Extracted data entries
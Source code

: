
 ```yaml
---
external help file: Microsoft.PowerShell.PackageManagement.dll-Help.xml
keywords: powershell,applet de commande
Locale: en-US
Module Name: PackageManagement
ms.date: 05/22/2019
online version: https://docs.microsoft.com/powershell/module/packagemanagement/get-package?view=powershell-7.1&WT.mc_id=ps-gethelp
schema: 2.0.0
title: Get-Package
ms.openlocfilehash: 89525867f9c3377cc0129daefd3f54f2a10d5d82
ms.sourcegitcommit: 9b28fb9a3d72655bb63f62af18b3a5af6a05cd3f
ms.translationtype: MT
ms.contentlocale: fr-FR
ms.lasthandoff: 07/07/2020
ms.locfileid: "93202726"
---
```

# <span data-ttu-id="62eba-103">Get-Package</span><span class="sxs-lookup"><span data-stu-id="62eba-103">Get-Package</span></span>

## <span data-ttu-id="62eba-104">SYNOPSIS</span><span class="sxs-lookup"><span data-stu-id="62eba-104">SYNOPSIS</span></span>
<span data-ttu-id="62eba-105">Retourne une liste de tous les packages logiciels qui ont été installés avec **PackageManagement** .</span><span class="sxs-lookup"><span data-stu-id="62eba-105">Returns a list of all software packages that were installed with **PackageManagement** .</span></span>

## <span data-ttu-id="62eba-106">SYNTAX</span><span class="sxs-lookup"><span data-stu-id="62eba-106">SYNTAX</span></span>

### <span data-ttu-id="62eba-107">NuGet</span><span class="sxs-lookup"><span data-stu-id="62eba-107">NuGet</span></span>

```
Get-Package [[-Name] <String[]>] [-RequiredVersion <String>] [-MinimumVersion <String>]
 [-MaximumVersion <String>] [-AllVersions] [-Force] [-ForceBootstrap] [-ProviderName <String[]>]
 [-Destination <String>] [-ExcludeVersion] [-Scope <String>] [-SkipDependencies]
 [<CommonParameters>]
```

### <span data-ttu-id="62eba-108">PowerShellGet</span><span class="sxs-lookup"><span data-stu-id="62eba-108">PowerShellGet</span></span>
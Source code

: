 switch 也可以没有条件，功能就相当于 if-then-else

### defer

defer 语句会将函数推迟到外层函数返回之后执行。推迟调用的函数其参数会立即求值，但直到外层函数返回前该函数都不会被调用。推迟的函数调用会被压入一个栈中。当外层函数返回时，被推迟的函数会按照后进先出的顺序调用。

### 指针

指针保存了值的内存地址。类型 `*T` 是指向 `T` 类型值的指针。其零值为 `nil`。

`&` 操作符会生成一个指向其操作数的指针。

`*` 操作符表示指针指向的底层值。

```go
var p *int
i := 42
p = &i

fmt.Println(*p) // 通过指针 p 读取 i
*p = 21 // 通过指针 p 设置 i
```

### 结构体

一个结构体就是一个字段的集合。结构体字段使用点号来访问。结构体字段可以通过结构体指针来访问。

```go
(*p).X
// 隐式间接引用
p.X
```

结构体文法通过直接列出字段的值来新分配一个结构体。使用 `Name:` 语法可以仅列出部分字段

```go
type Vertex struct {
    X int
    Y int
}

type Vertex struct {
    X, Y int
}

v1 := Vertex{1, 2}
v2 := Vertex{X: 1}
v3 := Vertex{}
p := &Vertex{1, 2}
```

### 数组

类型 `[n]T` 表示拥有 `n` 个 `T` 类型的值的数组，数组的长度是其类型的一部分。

## Aim of the task:
Show each line of the data that contains the string "Vertex".

## Task answer:
type Vertex struct {
type Vertex struct {
v1 := Vertex{1, 2}
v2 := Vertex{X: 1}
v3 := Vertex{}
p := &Vertex{1, 2}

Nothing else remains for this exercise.